Background and Aims: Hepatitis B virus-related acute-on-chronic liver failure (HBV-ACLF) remains a serious entity with high mortality. Growth hormone (GH) is related to the liver metabolism and regeneration. The present study aimed to explore the changes and prognostic efficacy of GH on the outcome of HBV-ACLF. Methods: A prospective cohort of 124 patients and a cross-sectional cohort of 142 subjects were enrolled. GH and insulin-like growth factor-1(IGF-1) were detected by ELISA. Thirty-day survival was collected and the association between GH and the 30-day mortality of HBV-ACLF was analyzed. Results: The mean age of the whole prospective cohort was 46.61 ± 12.71 years, and 19 (15.3%) patients were female. The median (IQR) of GH levels in non-survivors were 1106.55 (674.25, 1922.4) pg/ml, which were significantly lower than in survivors (p < 0.001). In the cross-sectional cohort, GH level was significantly higher in liver cirrhosis - acute decompensation (LC-AD) group than liver cirrhosis (LC) group (p < 0.001) while IGF-1 decreased significantly in LC, LC-AD, ACLF groups than health control (HC) and chronic Hepatitis B (CHB) groups (p < 0.001). The area under the receiver operating characteristic curve (AUROC) of GH for predicting 30-day mortality was 0.793. We built a new prognostic model, namely MELD-GH, which showed better predictive efficacy than Child-Pugh, MELD, CLIF-SOFA, and CLIF-C ACLF scores. Conclusions: Low GH predicted the poor outcome of HBV-ACLF patients. GH and IGF-1 levels were differently distributed among HC, CHB, LC, LC-AD, and ACLF patients. MELD-GH had better predictive accuracy when compared to Child-Pugh, MELD, CLIF-SOFA, and CLIF-C ACLF scores.
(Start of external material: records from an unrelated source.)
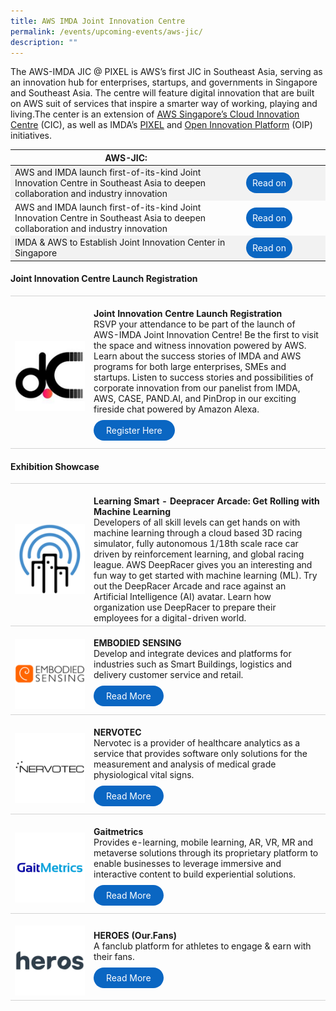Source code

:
 ```yaml
---
title: AWS IMDA Joint Innovation Centre
permalink: /events/upcoming-events/aws-jic/
description: ""
---
```

The AWS-IMDA JIC @ PIXEL is AWS’s first JIC in Southeast Asia, serving as an innovation hub for enterprises, startups, and governments in Singapore and Southeast Asia. The centre will feature digital innovation that are built on AWS suit of services that inspire a smarter way of working, playing and living.The center is an extension of [AWS Singapore’s Cloud Innovation Centre](https://www.aboutamazon.sg/news/aws/aws-launches-aseans-first-cloud-innovation-center-in-singapore) (CIC), as well as IMDA’s [PIXEL](https://pixel.imda.gov.sg/) and [Open Innovation Platform](https://www.openinnovation.sg/imda) (OIP) initiatives.




<table>
	<thead>
    <tr>
      <th>AWS-JIC:</th>
			<th style="width: 120px;"></th>
    </tr>
  </thead>
  <tbody>
		<tr>
		</tr><tr style="background-color: #f2f2f2;">
      <td>AWS and IMDA launch first-of-its-kind Joint Innovation Centre in Southeast Asia to deepen collaboration and industry innovation</td>
			<td><a href="https://pixel.imda.gov.sg/stories/aws-jic/" target="_blank" style="background-color: #0A66C2; color: white; text-decoration: none; border-radius: 100px; padding-left: 10px; padding-right: 10px; padding-top:8px; padding-bottom:8px">Read on</a></td>
  </tr>
	<tr>
		<td>AWS and IMDA launch first-of-its-kind Joint Innovation Centre in Southeast Asia to deepen collaboration and industry innovation</td>
			<td><a href="https://aws-saasxccelerateximda-chapter.splashthat.com/?trk=d60a4470-afcb-45c2-a2d8-23582ce4ebf9&amp;sc_channel=em" target="_blank" style="background-color: #0A66C2; color: white; text-decoration: none; border-radius: 100px; padding-left: 10px; padding-right: 10px; padding-top:8px; padding-bottom:8px">Read on</a></td>
  </tr>
		<tr>
		</tr><tr style="background-color: #f2f2f2;">
      <td>IMDA &amp; AWS to Establish Joint Innovation Center in Singapore</td>
			<td><a href="https://w.media/imda-aws-to-establish-joint-innovation-center-in-singapore/" target="_blank" style="background-color: #0A66C2; color: white; text-decoration: none; border-radius: 100px; padding-left: 10px; padding-right: 10px; padding-top:8px; padding-bottom:8px">Read on</a></td>
  </tr>
</tbody></table>

#### Joint Innovation Centre Launch Registration
<table>
<tbody><tr>
      <td style="width:25%; border-top:0.75px solid lightgrey; border-bottom:0.75px solid lightgrey;">	
            <br><img src="/images/Community/Incubatees/dconstruct.png">
        </td>
        <td style="border-top:0.75px solid lightgrey; border-bottom:0.75px solid lightgrey;">
            <br><b>Joint Innovation Centre Launch Registration</b>
            <br>RSVP your attendance to be part of the launch of AWS-IMDA Joint Innovation Centre! Be the first to visit the space and witness innovation powered by AWS. Learn about the success stories of IMDA and AWS programs for both large enterprises, SMEs and startups. Listen to success stories and possibilities of corporate innovation from our panelist from IMDA, AWS, CASE, PAND.AI, and PinDrop in our exciting fireside chat powered by Amazon Alexa. 
	    <br><br><a href="" target="_blank" style="background-color: #0A66C2; color: white; text-decoration: none; border-radius: 100px; padding-left: 20px; padding-right: 20px; padding-top:8px; padding-bottom:8px">Register Here</a><br><br>
        </td>
    </tr> 
	</tbody></table>
	
#### Exhibition Showcase
<table>
<tbody><tr>
      <td style="width:25%; border-top:0.75px solid lightgrey; border-bottom:0.75px solid lightgrey;">	
            <br><img src="/images/Community/Incubatees/ackio.png">
        </td>
        <td style="border-top:0.75px solid lightgrey; border-bottom:0.75px solid lightgrey;">
            <br><b>Learning Smart - Deepracer Arcade: Get Rolling with Machine Learning</b>
            <br>Developers of all skill levels can get hands on with machine learning through a cloud based 3D racing simulator, fully autonomous 1/18th scale race car driven by reinforcement learning, and global racing league. AWS DeepRacer gives you an interesting and fun way to get started with machine learning (ML). Try out the DeepRacer Arcade and race against an Artificial Intelligence (AI) avatar. Learn how organization use DeepRacer to prepare their employees for a digital-driven world.
        </td>
    </tr> 
<tr>
      <td style="width:25%; border-top:0.75px solid lightgrey; border-bottom:0.75px solid lightgrey;">	
            <br><img src="/images/Community/Incubatees/embodied-sensing.png">
        </td>
        <td style="border-top:0.75px solid lightgrey; border-bottom:0.75px solid lightgrey;">
            <br><b>EMBODIED SENSING</b>
            <br>Develop and integrate devices and platforms for industries such as Smart Buildings, logistics and delivery customer service and retail.
	    <br><br><a href="https://embodiedsensing.com/" target="_blank" style="background-color: #0A66C2; color: white; text-decoration: none; border-radius: 100px; padding-left: 20px; padding-right: 20px; padding-top:8px; padding-bottom:8px">Read More</a><br><br>
        </td>
    </tr> 
<tr>
      <td style="width:25%; border-top:0.75px solid lightgrey; border-bottom:0.75px solid lightgrey;">	
            <br><img src="/images/Community/Incubatees/NERVOTECNEW.png">
        </td>
        <td style="border-top:0.75px solid lightgrey; border-bottom:0.75px solid lightgrey;">
            <br><b>NERVOTEC</b>
            <br>Nervotec is a provider of healthcare analytics as a service that provides software only solutions for the measurement and analysis of medical grade physiological vital signs.
	    <br><br><a href="https://nervotec.com/" target="_blank" style="background-color: #0A66C2; color: white; text-decoration: none; border-radius: 100px; padding-left: 20px; padding-right: 20px; padding-top:8px; padding-bottom:8px">Read More</a><br><br>
        </td>
    </tr> 
<tr>
      <td style="width:25%; border-top:0.75px solid lightgrey; border-bottom:0.75px solid lightgrey;">	
            <br><img src="/images/Community/Incubatees/gait%20metrics%20logo.png">
        </td>
        <td style="border-top:0.75px solid lightgrey; border-bottom:0.75px solid lightgrey;">
            <br><b>Gaitmetrics</b>
            <br>Provides e-learning, mobile learning, AR, VR, MR and metaverse solutions through its proprietary platform to enable businesses to leverage immersive and interactive content to build experiential solutions.
	    <br><br><a href="https://gaitmetrics.com/" target="_blank" style="background-color: #0A66C2; color: white; text-decoration: none; border-radius: 100px; padding-left: 20px; padding-right: 20px; padding-top:8px; padding-bottom:8px">Read More</a><br><br>
        </td>
    </tr> 
<tr>
      <td style="width:25%; border-top:0.75px solid lightgrey; border-bottom:0.75px solid lightgrey;">	
            <br><img src="/images/Community/Incubatees/HEROSNEW.png">
        </td>
        <td style="border-top:0.75px solid lightgrey; border-bottom:0.75px solid lightgrey;">
            <br><b>HEROES (Our.Fans)</b>
            <br>A fanclub platform for athletes to engage &amp; earn with their fans.
	    <br><br><a href="http://heros.xyz/" target="_blank" style="background-color: #0A66C2; color: white; text-decoration: none; border-radius: 100px; padding-left: 20px; padding-right: 20px; padding-top:8px; padding-bottom:8px">Read More</a><br><br>
        </td>
    </tr> 
</tbody></table>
Keywords: acute-on-chronic liver failure; growth hormone; hepatitis B; mortality; prognostic model.

Figure 1

Flow chart of enrolled cohorts. ACLF-D, acute-on-chronic liver failure-death; ACLF-S, acute-on-chronic liver failure-survival; CHB, chronic Hepatitis B; HBV-ACLF, Hepatitis B related acute-on-chronic liver failure; HC, health control; LC, liver cirrhosis; LC-AD, liver cirrhosis-acute decompensation.

Figure 2

Distribution of GH in HBV-ACLF cohort. (A) GH levels were higher in survivors group than in non-survivors group. (B) Patients with 3 or more organs failure had lower GH levels than patients with 2, 1, or no organ failure. (C) Patients with MELD > 25 had lower GH levels than patients with MELD between 20 and 25. (D) patients with Grade III~IV encephalopathy had lower GH levels than no HE group. * <0.05, ** <0.01.

Figure 3

Distribution of GH in cross-sectional cohort. (A) ACLF group showed higher GH levels than HC, CHB, and LC group, but no difference from LC-AD group, and the r-value of the correlation between GH levels and severity was 0.462, p < 0.001. (B) HC group showed higher IGF-1 levels than LC, LC-AD, and ACLF group, but no difference from CHB group, and the r value of the correlation between IGF-1 levels and severity was −0.641, p < 0.001. ACLF, acute-on-chronic liver failure; CHB, chronic hepatitis B; GH, growth hormone; HC, health control; IGF-1, insulin-like growth factor-1; LC, liver cirrhosis; LC-AD, liver cirrhosis-acute decompensation. *** < 0.001.

Figure 4

Performance of GH on predicting 30-day survival of HBV-ACLF patients. (A) The AUC of GH predicting the outcome was 0.793, and low GH (<2,001 pg/ml) group (B) showed significantly worse 30-day outcome than high GH group. (C) MELD-GH score showed highest AUC than Child-Pugh, MELD, CLIF-SOFA, and CLIF-C ACLF scores. (D) The estimation of HBV-ACLF mortality based on MELD-GH score.